Don’t you know they’re Jewish? she asked. My mother too, although it’s a big secret and she’d be furious if she knew I’d told you. My father’s different. He doesn’t hide being Jewish; he just doesn’t push it.
I had finished my drink and Henry offered to refill my glass. It was very late. I told them that I had been very happy to have dinner with Henry, perhaps even happier to see them together.
She said she had meant to thank me for all I had done to help Henry.
Help him? I inquired, genuinely puzzled.r />
Yes, she answered, from the beginning, when you told him to stop being so shy with me. We’re not self-hating anti-Semitic Jews. We’re only snobs.
I asked whether that was better.
Certainly, she said, so far as we’re concerned everyone gets a second and third chance.
To do what?
Don’t be so dense, Henry said, to remake himself.
XXIV
ARCHIE STARTED AT WHARTON right after the army, but he didn’t like Philadelphia, and after the first year he quit and went to work for a Wall Street investment bank. The idea was that with his perfect Spanish, elegant manners, and local contacts he would help invigorate its business in Central and South America. I began playing squash with him again. My game was once more in shambles, and Archie was exactly what I needed to force me to play with some energy and will to win. After a while I managed occasionally to beat him. He was all cunning and speed, which I preferred to cannonball serves one can’t possibly return and the like. So long as Archie worked downtown, we played at the end of the afternoon, which suited me very well. At some point, he changed jobs. His new firm was midtown, and we began to play almost always during the lunch hour, which at first seemed less convenient for me, but as I was learning to get up early and get right to work, a midday break in reality wasn’t too disruptive. We’d play at the Harvard Club and then have a hamburger in the grillroom downstairs. Some time later, Archie joined a much grander uptown club, with squash facilities of regal splendor, and began inviting me to play there after work. I accepted once in a while, with considerable reluctance. I didn’t like having him pay for me, and he refused all my offers to contribute toward the court fee and drinks that followed. It was the custom of the place to have the waiter bring cocktails or whatever else you ordered to the large room adjoining the locker room. The custom also called for conversation to be general so that you were more or less forced to talk to the members and occasional guests who happened to be there.

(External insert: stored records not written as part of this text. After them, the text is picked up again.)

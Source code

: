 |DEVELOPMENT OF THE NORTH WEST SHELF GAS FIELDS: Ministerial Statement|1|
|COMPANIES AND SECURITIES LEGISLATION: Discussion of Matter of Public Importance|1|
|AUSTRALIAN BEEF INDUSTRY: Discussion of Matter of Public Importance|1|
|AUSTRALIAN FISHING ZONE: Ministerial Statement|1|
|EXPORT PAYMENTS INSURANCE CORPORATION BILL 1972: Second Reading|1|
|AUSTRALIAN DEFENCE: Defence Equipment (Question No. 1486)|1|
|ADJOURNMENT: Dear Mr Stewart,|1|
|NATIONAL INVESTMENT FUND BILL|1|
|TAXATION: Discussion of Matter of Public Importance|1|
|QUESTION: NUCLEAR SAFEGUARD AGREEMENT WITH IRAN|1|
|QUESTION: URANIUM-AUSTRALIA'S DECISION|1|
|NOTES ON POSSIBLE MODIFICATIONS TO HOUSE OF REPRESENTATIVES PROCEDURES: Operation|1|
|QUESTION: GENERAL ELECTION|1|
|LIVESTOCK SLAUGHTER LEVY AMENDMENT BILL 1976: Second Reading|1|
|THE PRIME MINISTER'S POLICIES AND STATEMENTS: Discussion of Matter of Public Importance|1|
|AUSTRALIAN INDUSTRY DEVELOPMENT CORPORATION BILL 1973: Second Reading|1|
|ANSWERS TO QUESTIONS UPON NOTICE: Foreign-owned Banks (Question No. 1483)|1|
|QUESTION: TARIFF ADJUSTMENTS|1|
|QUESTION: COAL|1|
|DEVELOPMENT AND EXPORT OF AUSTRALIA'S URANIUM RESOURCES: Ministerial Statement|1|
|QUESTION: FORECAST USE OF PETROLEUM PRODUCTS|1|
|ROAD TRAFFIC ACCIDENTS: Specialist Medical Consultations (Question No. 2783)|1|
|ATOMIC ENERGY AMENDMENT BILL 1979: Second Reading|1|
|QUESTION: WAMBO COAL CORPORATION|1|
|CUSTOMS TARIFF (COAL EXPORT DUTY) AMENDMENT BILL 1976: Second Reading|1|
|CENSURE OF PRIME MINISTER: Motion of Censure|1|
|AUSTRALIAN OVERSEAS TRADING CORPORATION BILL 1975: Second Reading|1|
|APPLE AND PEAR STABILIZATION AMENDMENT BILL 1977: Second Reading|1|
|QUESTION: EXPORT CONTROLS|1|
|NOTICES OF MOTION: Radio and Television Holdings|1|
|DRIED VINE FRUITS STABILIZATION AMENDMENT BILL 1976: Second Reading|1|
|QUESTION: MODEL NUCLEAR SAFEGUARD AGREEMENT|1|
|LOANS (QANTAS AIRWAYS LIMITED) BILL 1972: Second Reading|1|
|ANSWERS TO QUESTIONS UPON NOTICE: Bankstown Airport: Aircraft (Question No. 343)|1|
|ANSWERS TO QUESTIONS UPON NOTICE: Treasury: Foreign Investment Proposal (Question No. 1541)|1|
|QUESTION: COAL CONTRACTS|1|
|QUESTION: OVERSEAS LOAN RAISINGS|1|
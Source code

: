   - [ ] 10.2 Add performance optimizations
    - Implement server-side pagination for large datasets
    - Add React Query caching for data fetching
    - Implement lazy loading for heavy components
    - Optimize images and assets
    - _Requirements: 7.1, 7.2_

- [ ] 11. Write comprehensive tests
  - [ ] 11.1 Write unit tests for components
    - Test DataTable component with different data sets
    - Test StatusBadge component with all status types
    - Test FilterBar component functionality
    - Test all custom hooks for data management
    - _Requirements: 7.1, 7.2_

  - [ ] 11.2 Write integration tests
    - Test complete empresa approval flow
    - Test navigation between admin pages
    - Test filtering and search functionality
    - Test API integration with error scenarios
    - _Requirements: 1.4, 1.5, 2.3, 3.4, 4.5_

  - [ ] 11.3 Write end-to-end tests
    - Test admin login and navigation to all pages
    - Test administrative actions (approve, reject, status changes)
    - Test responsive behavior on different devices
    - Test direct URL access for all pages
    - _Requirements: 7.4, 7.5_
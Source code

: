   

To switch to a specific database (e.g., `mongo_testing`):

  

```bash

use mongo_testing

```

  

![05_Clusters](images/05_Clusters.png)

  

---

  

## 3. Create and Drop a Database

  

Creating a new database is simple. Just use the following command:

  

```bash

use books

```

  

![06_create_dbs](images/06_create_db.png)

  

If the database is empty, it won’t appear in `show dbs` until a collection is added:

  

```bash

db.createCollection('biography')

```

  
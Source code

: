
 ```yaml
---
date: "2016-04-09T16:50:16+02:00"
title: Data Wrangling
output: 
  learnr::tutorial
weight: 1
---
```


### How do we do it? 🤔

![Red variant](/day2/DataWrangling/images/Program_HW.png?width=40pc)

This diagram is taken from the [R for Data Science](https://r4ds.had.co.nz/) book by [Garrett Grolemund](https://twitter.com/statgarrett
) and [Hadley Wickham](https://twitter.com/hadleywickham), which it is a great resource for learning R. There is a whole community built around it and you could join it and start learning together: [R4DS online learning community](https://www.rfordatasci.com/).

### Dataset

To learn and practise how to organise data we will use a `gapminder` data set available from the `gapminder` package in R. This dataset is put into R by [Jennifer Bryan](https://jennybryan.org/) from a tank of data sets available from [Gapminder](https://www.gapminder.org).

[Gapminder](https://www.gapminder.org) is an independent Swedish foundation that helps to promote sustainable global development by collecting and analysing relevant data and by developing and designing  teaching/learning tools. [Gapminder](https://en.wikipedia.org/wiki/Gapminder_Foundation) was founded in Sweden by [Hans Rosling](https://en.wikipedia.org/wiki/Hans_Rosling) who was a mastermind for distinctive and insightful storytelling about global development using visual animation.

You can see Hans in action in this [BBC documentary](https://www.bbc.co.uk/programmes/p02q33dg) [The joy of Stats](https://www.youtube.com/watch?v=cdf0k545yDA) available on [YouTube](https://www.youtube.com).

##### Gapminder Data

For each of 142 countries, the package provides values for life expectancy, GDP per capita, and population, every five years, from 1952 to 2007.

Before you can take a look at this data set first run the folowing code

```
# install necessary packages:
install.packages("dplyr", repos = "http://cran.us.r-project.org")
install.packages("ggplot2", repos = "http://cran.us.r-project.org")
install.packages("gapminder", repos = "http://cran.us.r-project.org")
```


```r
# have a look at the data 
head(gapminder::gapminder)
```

I didn’t care for the type to which they ran; they reminded me of certain friends of George’s at college who, to a man, wore their club ties pushed forward like battering rams by the gold pins that squeezed together the wings of the collar. Or their conversation. When they spoke, they honked like geese. A hot subject just then was the number of girls they or their female cousins knew whom Jack Kennedy had raped, as though well-brought-up girls wouldn’t jump into bed with the president just because he happened to be a Mick.